[Source data — start]
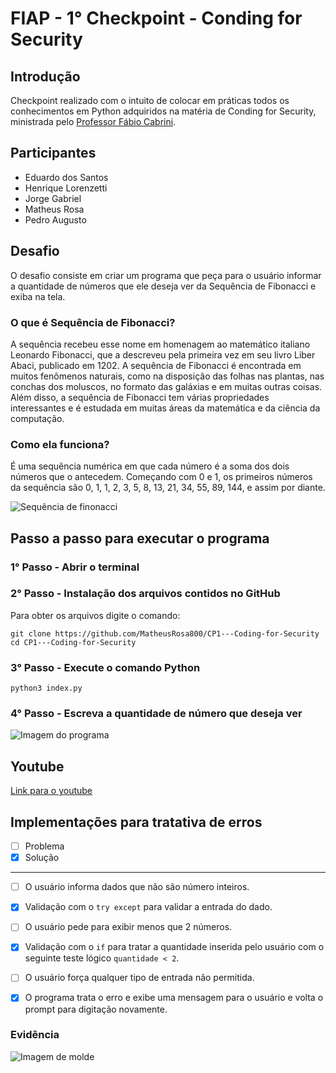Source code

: # FIAP - 1° Checkpoint - Conding for Security

## Introdução
Checkpoint realizado com o intuito de colocar em práticas todos os conhecimentos em Python adquiridos na matéria de Conding for Security, ministrada pelo [Professor Fábio Cabrini](https://www.linkedin.com/in/fabio-cabrini/).

## Participantes
- Eduardo dos Santos
- Henrique Lorenzetti
- Jorge Gabriel
- Matheus Rosa
- Pedro Augusto

## Desafio
O desafio consiste em criar um programa que peça para o usuário informar a quantidade de números que ele deseja ver da Sequência de Fibonacci e exiba na tela.

### O que é Sequência de Fibonacci?
A sequência recebeu esse nome em homenagem ao matemático italiano Leonardo Fibonacci, que a descreveu pela primeira vez em seu livro Liber Abaci, publicado em 1202. A sequência de Fibonacci é encontrada em muitos fenômenos naturais, como na disposição das folhas nas plantas, nas conchas dos moluscos, no formato das galáxias e em muitas outras coisas. Além disso, a sequência de Fibonacci tem várias propriedades interessantes e é estudada em muitas áreas da matemática e da ciência da computação.

### Como ela funciona?
É uma sequência numérica em que cada número é a soma dos dois números que o antecedem. Começando com 0 e 1, os primeiros números da sequência são 0, 1, 1, 2, 3, 5, 8, 13, 21, 34, 55, 89, 144, e assim por diante.

![Sequência de finonacci](https://assets-global.website-files.com/60ff690cd7b0537edb99a29a/61323d9cc3bdd91d263cd3c5_Sequencia-de-Fibonacci-em-uma-aspiral.jpg)

## Passo a passo para executar o programa

### 1° Passo - Abrir o terminal

### 2° Passo - Instalação dos arquivos contidos no GitHub
Para obter os arquivos digite o comando: 
```
git clone https://github.com/MatheusRosa800/CP1---Coding-for-Security
cd CP1---Coding-for-Security
```
### 3° Passo - Execute o comando Python
```
python3 index.py
```
### 4° Passo - Escreva a quantidade de número que deseja ver
![Imagem do programa](https://i.ibb.co/H42b5Pf/img.png)

## Youtube
[Link para o youtube](https://www.youtube.com/watch?v=WSloQqbnwzs&ab_channel=SweetGirl)

## Implementações para tratativa de erros
- [ ] Problema
- [x] Solução

---
- [ ] O usuário informa dados que não são número inteiros.

- [x] Validação com o ```try except``` para validar a entrada do dado.

- [ ] O usuário pede para exibir menos que 2 números.

- [x] Validação com o ```if``` para tratar a quantidade inserida pelo usuário com o seguinte teste lógico ```quantidade < 2```.

- [ ] O usuário força qualquer tipo de entrada não permitida.

- [x] O programa trata o erro e exibe uma mensagem para o usuário e volta o prompt para digitação novamente.

### Evidência
![Imagem de molde](https://i.ibb.co/56fdLrC/img.png)
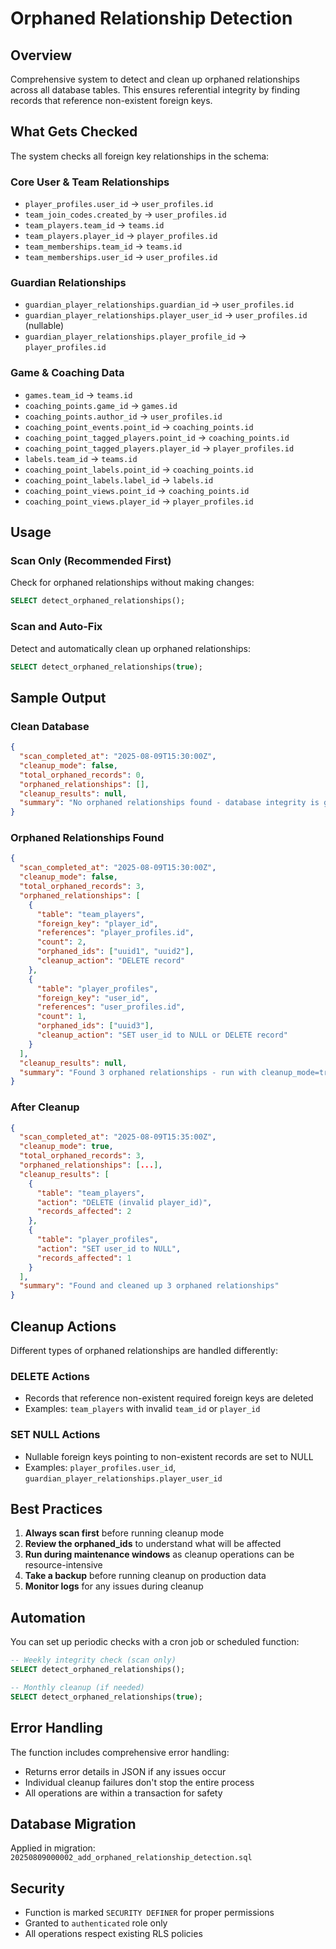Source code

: # Orphaned Relationship Detection

## Overview
Comprehensive system to detect and clean up orphaned relationships across all database tables. This ensures referential integrity by finding records that reference non-existent foreign keys.

## What Gets Checked

The system checks all foreign key relationships in the schema:

### Core User & Team Relationships
- `player_profiles.user_id` → `user_profiles.id`
- `team_join_codes.created_by` → `user_profiles.id`
- `team_players.team_id` → `teams.id`
- `team_players.player_id` → `player_profiles.id`
- `team_memberships.team_id` → `teams.id`
- `team_memberships.user_id` → `user_profiles.id`

### Guardian Relationships
- `guardian_player_relationships.guardian_id` → `user_profiles.id`
- `guardian_player_relationships.player_user_id` → `user_profiles.id` (nullable)
- `guardian_player_relationships.player_profile_id` → `player_profiles.id`

### Game & Coaching Data
- `games.team_id` → `teams.id`
- `coaching_points.game_id` → `games.id`
- `coaching_points.author_id` → `user_profiles.id`
- `coaching_point_events.point_id` → `coaching_points.id`
- `coaching_point_tagged_players.point_id` → `coaching_points.id`
- `coaching_point_tagged_players.player_id` → `player_profiles.id`
- `labels.team_id` → `teams.id`
- `coaching_point_labels.point_id` → `coaching_points.id`
- `coaching_point_labels.label_id` → `labels.id`
- `coaching_point_views.point_id` → `coaching_points.id`
- `coaching_point_views.player_id` → `player_profiles.id`

## Usage

### Scan Only (Recommended First)
Check for orphaned relationships without making changes:
```sql
SELECT detect_orphaned_relationships();
```

### Scan and Auto-Fix
Detect and automatically clean up orphaned relationships:
```sql
SELECT detect_orphaned_relationships(true);
```

## Sample Output

### Clean Database
```json
{
  "scan_completed_at": "2025-08-09T15:30:00Z",
  "cleanup_mode": false,
  "total_orphaned_records": 0,
  "orphaned_relationships": [],
  "cleanup_results": null,
  "summary": "No orphaned relationships found - database integrity is good!"
}
```

### Orphaned Relationships Found
```json
{
  "scan_completed_at": "2025-08-09T15:30:00Z",
  "cleanup_mode": false,
  "total_orphaned_records": 3,
  "orphaned_relationships": [
    {
      "table": "team_players",
      "foreign_key": "player_id",
      "references": "player_profiles.id",
      "count": 2,
      "orphaned_ids": ["uuid1", "uuid2"],
      "cleanup_action": "DELETE record"
    },
    {
      "table": "player_profiles",
      "foreign_key": "user_id",
      "references": "user_profiles.id",
      "count": 1,
      "orphaned_ids": ["uuid3"],
      "cleanup_action": "SET user_id to NULL or DELETE record"
    }
  ],
  "cleanup_results": null,
  "summary": "Found 3 orphaned relationships - run with cleanup_mode=true to fix them"
}
```

### After Cleanup
```json
{
  "scan_completed_at": "2025-08-09T15:35:00Z",
  "cleanup_mode": true,
  "total_orphaned_records": 3,
  "orphaned_relationships": [...],
  "cleanup_results": [
    {
      "table": "team_players",
      "action": "DELETE (invalid player_id)",
      "records_affected": 2
    },
    {
      "table": "player_profiles",
      "action": "SET user_id to NULL",
      "records_affected": 1
    }
  ],
  "summary": "Found and cleaned up 3 orphaned relationships"
}
```

## Cleanup Actions

Different types of orphaned relationships are handled differently:

### DELETE Actions
- Records that reference non-existent required foreign keys are deleted
- Examples: `team_players` with invalid `team_id` or `player_id`

### SET NULL Actions
- Nullable foreign keys pointing to non-existent records are set to NULL
- Examples: `player_profiles.user_id`, `guardian_player_relationships.player_user_id`

## Best Practices

1. **Always scan first** before running cleanup mode
2. **Review the orphaned_ids** to understand what will be affected
3. **Run during maintenance windows** as cleanup operations can be resource-intensive
4. **Take a backup** before running cleanup on production data
5. **Monitor logs** for any issues during cleanup

## Automation

You can set up periodic checks with a cron job or scheduled function:

```sql
-- Weekly integrity check (scan only)
SELECT detect_orphaned_relationships();

-- Monthly cleanup (if needed)
SELECT detect_orphaned_relationships(true);
```

## Error Handling

The function includes comprehensive error handling:
- Returns error details in JSON if any issues occur
- Individual cleanup failures don't stop the entire process
- All operations are within a transaction for safety

## Database Migration

Applied in migration: `20250809000002_add_orphaned_relationship_detection.sql`

## Security

- Function is marked `SECURITY DEFINER` for proper permissions
- Granted to `authenticated` role only
- All operations respect existing RLS policies
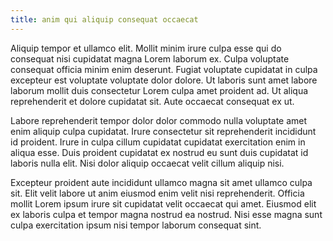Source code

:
 ```yaml
---
title: anim qui aliquip consequat occaecat
---
```


Aliquip tempor et ullamco elit. Mollit minim irure culpa esse qui do consequat nisi cupidatat magna Lorem laborum ex. Culpa voluptate consequat officia minim enim deserunt. Fugiat voluptate cupidatat in culpa excepteur est voluptate voluptate dolor dolore. Ut laboris sunt amet labore laborum mollit duis consectetur Lorem culpa amet proident ad. Ut aliqua reprehenderit et dolore cupidatat sit. Aute occaecat consequat ex ut.

Labore reprehenderit tempor dolor dolor commodo nulla voluptate amet enim aliquip culpa cupidatat. Irure consectetur sit reprehenderit incididunt id proident. Irure in culpa cillum cupidatat cupidatat exercitation enim in aliqua esse. Duis proident cupidatat ex nostrud eu sunt duis cupidatat id laboris nulla elit. Nisi dolor aliquip occaecat velit cillum aliquip nisi.

Excepteur proident aute incididunt ullamco magna sit amet ullamco culpa sit. Elit velit labore ut anim eiusmod enim velit nisi reprehenderit. Officia mollit Lorem ipsum irure sit cupidatat velit occaecat qui amet. Eiusmod elit ex laboris culpa et tempor magna nostrud ea nostrud. Nisi esse magna sunt culpa exercitation ipsum nisi tempor laborum consequat sint.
[Source data — finish]
= Task objective =
Exactly reproduce the lines that run from the first line of the listing above to the line containing "A sequência recebeu", including both; omit the pictures.

= Written answer =
Source code

: # FIAP - 1° Checkpoint - Conding for Security

## Introdução
Checkpoint realizado com o intuito de colocar em práticas todos os conhecimentos em Python adquiridos na matéria de Conding for Security, ministrada pelo [Professor Fábio Cabrini](https://www.linkedin.com/in/fabio-cabrini/).

## Participantes
- Eduardo dos Santos
- Henrique Lorenzetti
- Jorge Gabriel
- Matheus Rosa
- Pedro Augusto

## Desafio
O desafio consiste em criar um programa que peça para o usuário informar a quantidade de números que ele deseja ver da Sequência de Fibonacci e exiba na tela.

### O que é Sequência de Fibonacci?
A sequência recebeu esse nome em homenagem ao matemático italiano Leonardo Fibonacci, que a descreveu pela primeira vez em seu livro Liber Abaci, publicado em 1202. A sequência de Fibonacci é encontrada em muitos fenômenos naturais, como na disposição das folhas nas plantas, nas conchas dos moluscos, no formato das galáxias e em muitas outras coisas. Além disso, a sequência de Fibonacci tem várias propriedades interessantes e é estudada em muitas áreas da matemática e da ciência da computação.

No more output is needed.